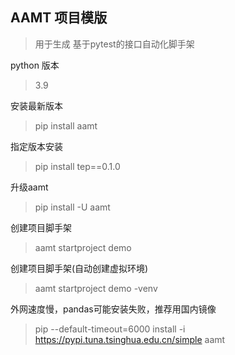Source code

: ## AAMT 项目模版
> 用于生成 基于pytest的接口自动化脚手架

python 版本

> 3.9

安装最新版本

> pip install aamt

指定版本安装

> pip install tep==0.1.0

升级aamt

> pip install -U aamt

创建项目脚手架 

> aamt startproject demo

创建项目脚手架(自动创建虚拟环境)

> aamt startproject demo -venv

外网速度慢，pandas可能安装失败，推荐用国内镜像

> pip --default-timeout=6000 install -i https://pypi.tuna.tsinghua.edu.cn/simple aamt






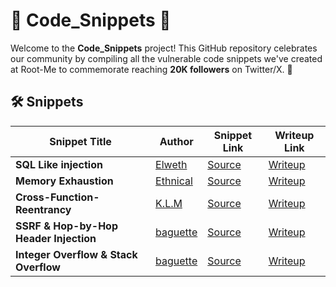 # 🎉 Code_Snippets 🎉

Welcome to the **Code_Snippets** project! This GitHub repository celebrates our community by compiling all the vulnerable code snippets we've created at Root-Me to commemorate reaching **20K followers** on Twitter/X. 🚀

## 🛠️ Snippets

| **Snippet Title** | **Author** | **Snippet Link**       | **Writeup Link**       |
|-------------------|------------|-------------------------|-------------------------|
| **SQL Like injection**     | [Elweth](https://www.root-me.org/Elweth)   | [Source](sqli/snippet.py)    | [Writeup](https://blog.root-me.org/posts/writeup_snippet_01/)    |
| **Memory Exhaustion**     | [Ethnical](https://www.root-me.org/Ethnical-41840)   | [Source](memory_exhaustion/snippet.go)    | [Writeup](https://blog.root-me.org/posts/writeup_snippet_02/)    |
| **Cross-Function-Reentrancy**     | [K.L.M](https://www.root-me.org/K-L-M)   | [Source](cross_function_reentrancy/snippet.vy)    | [Writeup](https://blog.root-me.org/posts/writeup_snippet_03/)    |
| **SSRF & Hop-by-Hop Header Injection**      | [baguette](https://www.root-me.org/baguette)   | [Source](ssrf_hbh/)    | [Writeup](https://blog.root-me.org/posts/writeup_snippet_04/)    |
| **Integer Overflow & Stack Overflow**     | [baguette](https://www.root-me.org/baguette)   | [Source](integer_stack_buffer_overflow/main.c)    | [Writeup](https://blog.root-me.org/posts/writeup_snippet_05/)    |

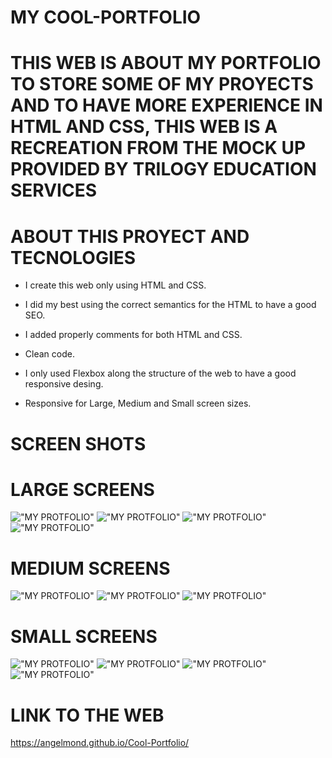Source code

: # MY COOL-PORTFOLIO

# THIS WEB IS ABOUT MY PORTFOLIO TO STORE SOME OF MY PROYECTS AND TO HAVE MORE EXPERIENCE IN HTML AND CSS, THIS WEB IS A RECREATION FROM THE MOCK UP PROVIDED BY TRILOGY EDUCATION SERVICES


# ABOUT THIS PROYECT AND TECNOLOGIES

* I create this web only using HTML and CSS.

* I did my best using the correct semantics for the HTML
to have a good SEO.

* I added properly comments for both HTML and CSS.

* Clean code.

* I only used Flexbox along the structure of the web to have a good responsive desing.

* Responsive for Large, Medium and Small screen sizes.


# SCREEN SHOTS 

# LARGE SCREENS

!["MY PROTFOLIO"](assets/screenshots/large1.jpg)
!["MY PROTFOLIO"](assets/screenshots/large2.jpg)
!["MY PROTFOLIO"](assets/screenshots/large3.jpg)
!["MY PROTFOLIO"](assets/screenshots/large4.jpg)

# MEDIUM SCREENS 

!["MY PROTFOLIO"](assets/screenshots/medium1.jpg)
!["MY PROTFOLIO"](assets/screenshots/medium2.jpg)
!["MY PROTFOLIO"](assets/screenshots/medium3.jpg)

# SMALL SCREENS

!["MY PROTFOLIO"](assets/screenshots/small1.jpg)
!["MY PROTFOLIO"](assets/screenshots/small2.jpg)
!["MY PROTFOLIO"](assets/screenshots/small3.jpg)
!["MY PROTFOLIO"](assets/screenshots/small4.jpg)

# LINK TO THE WEB
https://angelmond.github.io/Cool-Portfolio/
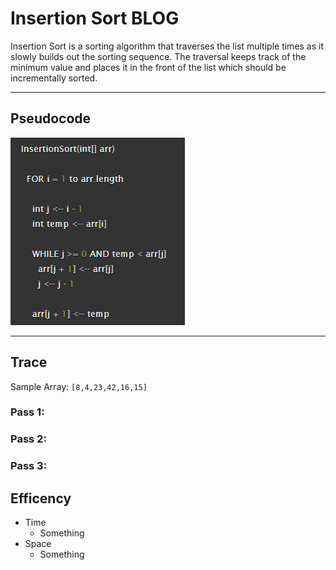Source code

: # Insertion Sort BLOG
Insertion Sort is a sorting algorithm that traverses the list multiple times as it slowly builds out the sorting sequence. The traversal keeps track of the minimum value and places it in the front of the list which should be incrementally sorted.

---

## Pseudocode
![code](/assets/insertion_sort/pseudo_code.png)

---

## Trace
 Sample Array: `[8,4,23,42,16,15]`

### Pass 1:

### Pass 2:

### Pass 3:


## Efficency
* Time
    - Something
* Space
    - Something
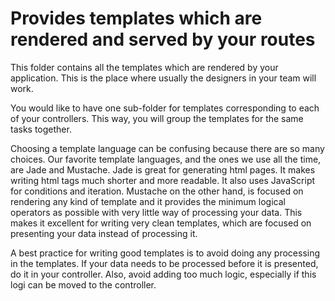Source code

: # Provides templates which are rendered and served by your routes

This folder contains all the templates which are rendered by your application. This is the place where usually the designers in your team will work.

You would like to have one sub-folder for templates corresponding to each of your controllers. This way, you will group the templates for the same tasks together.

Choosing a template language can be confusing because there are so many choices. Our favorite template languages, and the ones we use all the time, are Jade and Mustache. Jade is great for generating html pages. It makes writing html tags much shorter and more readable. It also uses JavaScript for conditions and iteration. Mustache on the other hand, is focused on rendering any kind of template and it provides the minimum logical operators as possible with very little way of processing your data. This makes it excellent for writing very clean templates, which are focused on presenting your data instead of processing it.

A best practice for writing good templates is to avoid doing any processing in the templates. If your data needs to be processed before it is presented, do it in your controller. Also, avoid adding too much logic, especially if this logi can be moved to the controller.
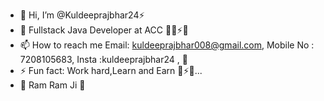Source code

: - 👋 Hi, I’m @Kuldeeprajbhar24⚡
- 👀 Fullstack Java Developer at ACC 🧑‍💻⚡👀
- 📫 How to reach me Email: kuldeeprajbhar008@gmail.com, Mobile No : 7208105683, Insta :kuldeeprajbhar24 ,  👀
- ⚡ Fun fact: Work hard,Learn and Earn 👀⚡😄...
- 👀 Ram Ram Ji 👀
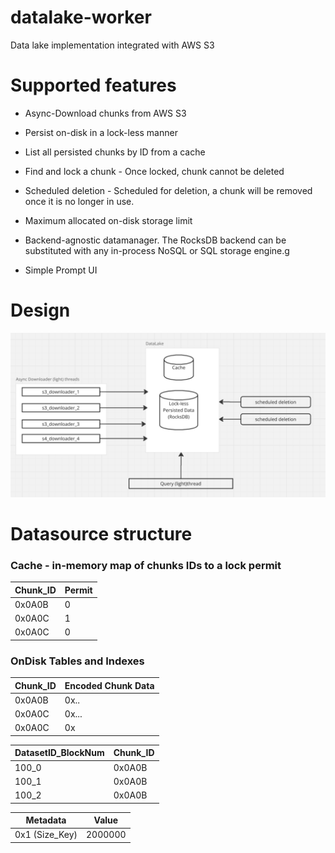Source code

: # datalake-worker
Data lake implementation integrated with AWS S3

# Supported features

- Async-Download chunks from AWS S3
- Persist on-disk in a lock-less manner
- List all persisted chunks by ID from a cache
- Find and lock a chunk - Once locked, chunk cannot be deleted
- Scheduled deletion - Scheduled for deletion, a chunk will be removed once it is no longer in use.

- Maximum allocated on-disk storage limit
- Backend-agnostic datamanager. The RocksDB backend can be substituted with any in-process NoSQL or SQL storage engine.g
- Simple Prompt UI

# Design 

![image info](./design.png)

# Datasource structure

### Cache - in-memory map of chunks IDs to a lock permit

| Chunk_ID    | Permit |
| -------- | ------- |
| 0x0A0B    |  0   |
| 0x0A0C    | 1    |
| 0x0A0C    | 0    |

### OnDisk Tables and Indexes

| Chunk_ID    | Encoded Chunk Data |
| -------- | ------- |
| 0x0A0B    |  0x..   |
| 0x0A0C    | 0x...    |
| 0x0A0C    | 0x    |

| DatasetID_BlockNum   | Chunk_ID |
| -------- | ------- |
| 100_0    | 0x0A0B   |
| 100_1    | 0x0A0B    |
| 100_2    | 0x0A0B    |

| Metadata    | Value |
 | ---------| -------- |
 0x1 (Size_Key)    | 2000000 |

WHAT YOU WILL DO
From the records above, copy every line that holds the word "startproject".

RESPONSE FOR THIS EXERCISE
> aamt startproject demo
> aamt startproject demo -venv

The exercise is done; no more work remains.